Plain-text document sources:
........
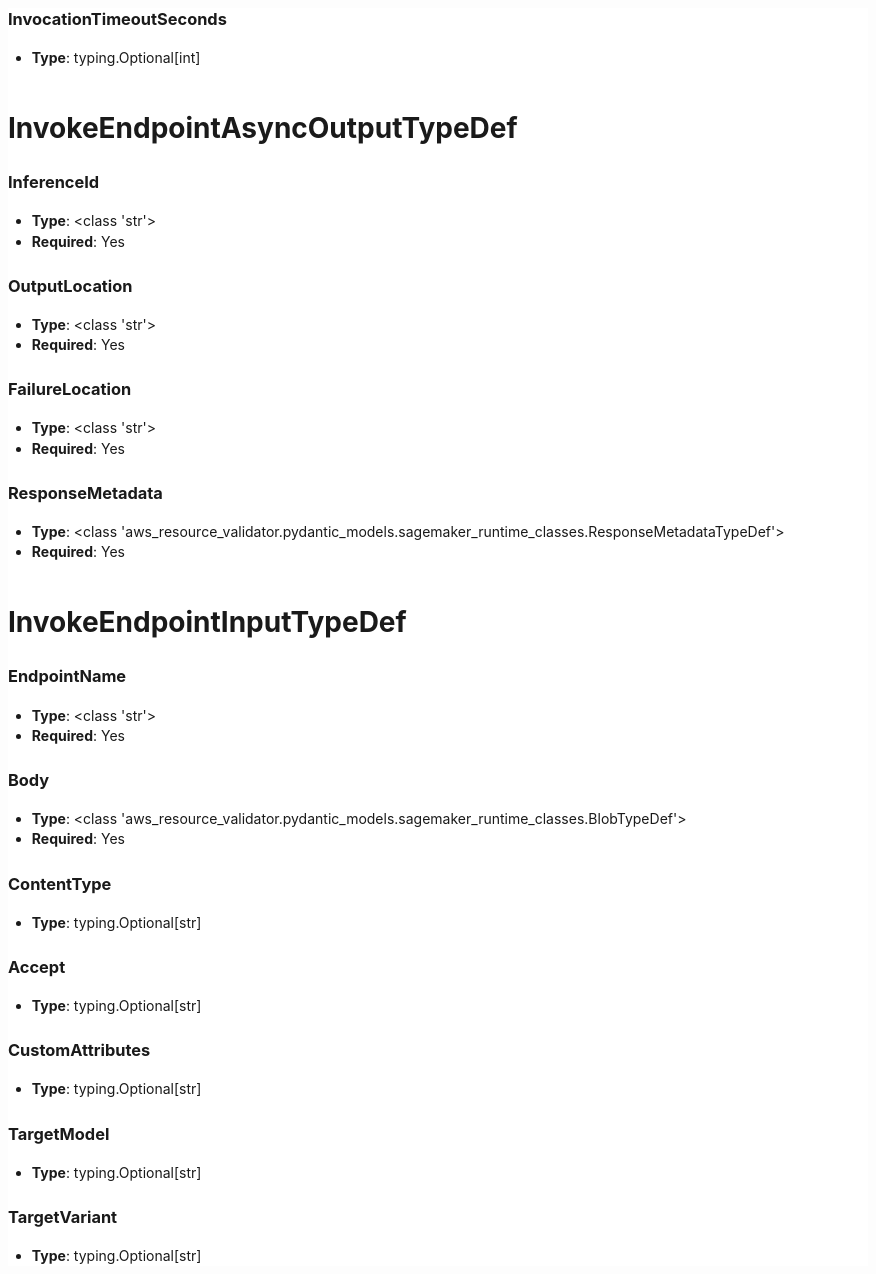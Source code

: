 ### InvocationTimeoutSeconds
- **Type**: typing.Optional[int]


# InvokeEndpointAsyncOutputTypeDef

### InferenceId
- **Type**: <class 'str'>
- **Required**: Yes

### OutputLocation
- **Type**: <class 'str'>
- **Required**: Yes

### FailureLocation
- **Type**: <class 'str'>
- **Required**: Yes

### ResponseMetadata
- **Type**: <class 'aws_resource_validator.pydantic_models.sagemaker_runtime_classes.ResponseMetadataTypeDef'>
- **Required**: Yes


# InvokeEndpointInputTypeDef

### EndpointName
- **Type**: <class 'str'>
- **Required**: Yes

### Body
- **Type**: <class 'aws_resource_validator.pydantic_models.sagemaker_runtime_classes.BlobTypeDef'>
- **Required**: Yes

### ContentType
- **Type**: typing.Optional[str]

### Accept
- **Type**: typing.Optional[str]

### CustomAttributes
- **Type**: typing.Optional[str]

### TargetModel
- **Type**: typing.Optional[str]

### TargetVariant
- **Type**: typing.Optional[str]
........
Skip the pictures and reproduce all remaining entries exactly.

Source code

: ### InvocationTimeoutSeconds
- **Type**: typing.Optional[int]


# InvokeEndpointAsyncOutputTypeDef

### InferenceId
- **Type**: <class 'str'>
- **Required**: Yes

### OutputLocation
- **Type**: <class 'str'>
- **Required**: Yes

### FailureLocation
- **Type**: <class 'str'>
- **Required**: Yes

### ResponseMetadata
- **Type**: <class 'aws_resource_validator.pydantic_models.sagemaker_runtime_classes.ResponseMetadataTypeDef'>
- **Required**: Yes


# InvokeEndpointInputTypeDef

### EndpointName
- **Type**: <class 'str'>
- **Required**: Yes

### Body
- **Type**: <class 'aws_resource_validator.pydantic_models.sagemaker_runtime_classes.BlobTypeDef'>
- **Required**: Yes

### ContentType
- **Type**: typing.Optional[str]

### Accept
- **Type**: typing.Optional[str]

### CustomAttributes
- **Type**: typing.Optional[str]

### TargetModel
- **Type**: typing.Optional[str]

### TargetVariant
- **Type**: typing.Optional[str]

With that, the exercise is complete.